Certain investments which measure fair value using the net asset value (“NAV”) per share practical expedient are
not classified within the fair value hierarchy and are separately disclosed.
Valvoline measures its financial assets and financial liabilities at fair value based on one or more of the following
three valuation techniques:
•
Market approach: Prices and other relevant information generated by market transactions involving
identical or comparable assets or liabilities
•
Cost approach: Amount that would be required to replace the service capacity of an asset (replacement
cost)
•
Income approach: Techniques to convert future amounts to a single present amount based upon market
expectations (including present value techniques, option pricing and excess earnings models)
The Company generally uses a market approach, when practicable, in valuing financial instruments. In certain
instances, when observable market data is lacking, the Company uses valuation techniques consistent with the
income approach whereby future cash flows are converted to a single discounted amount. The Company uses
multiple sources of pricing as well as trading and other market data in its process of reporting fair values.

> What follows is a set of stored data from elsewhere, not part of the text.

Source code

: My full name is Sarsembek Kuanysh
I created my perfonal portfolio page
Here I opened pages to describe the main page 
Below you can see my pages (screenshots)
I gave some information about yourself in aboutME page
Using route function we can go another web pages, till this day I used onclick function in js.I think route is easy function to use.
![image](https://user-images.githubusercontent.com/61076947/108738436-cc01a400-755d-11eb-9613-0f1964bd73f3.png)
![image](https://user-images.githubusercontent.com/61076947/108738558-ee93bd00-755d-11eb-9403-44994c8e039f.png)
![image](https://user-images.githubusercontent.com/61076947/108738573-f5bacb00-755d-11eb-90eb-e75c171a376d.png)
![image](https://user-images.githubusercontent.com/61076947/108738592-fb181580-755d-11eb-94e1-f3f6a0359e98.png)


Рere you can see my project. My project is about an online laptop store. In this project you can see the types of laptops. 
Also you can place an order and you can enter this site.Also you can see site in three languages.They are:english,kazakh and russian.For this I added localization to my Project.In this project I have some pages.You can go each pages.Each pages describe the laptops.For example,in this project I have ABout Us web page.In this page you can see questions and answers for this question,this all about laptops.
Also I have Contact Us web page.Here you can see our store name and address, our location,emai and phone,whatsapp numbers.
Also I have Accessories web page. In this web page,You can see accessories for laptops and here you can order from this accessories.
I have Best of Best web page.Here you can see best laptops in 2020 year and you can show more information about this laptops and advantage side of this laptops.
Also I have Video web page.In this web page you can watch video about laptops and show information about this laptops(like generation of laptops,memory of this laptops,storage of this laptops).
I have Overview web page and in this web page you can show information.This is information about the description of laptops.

The fair values of accounts receivables and accounts payable approximate their carrying values due to the relatively
short-term nature of the instruments. Valvoline's notes receivable consist of fixed and variable-rate interest term
loans extended to franchisees to provide financial assistance. These notes bear interest comparable with the
market rates within Valvoline's variable rate borrowings, and accordingly, their carrying amounts approximate fair
value.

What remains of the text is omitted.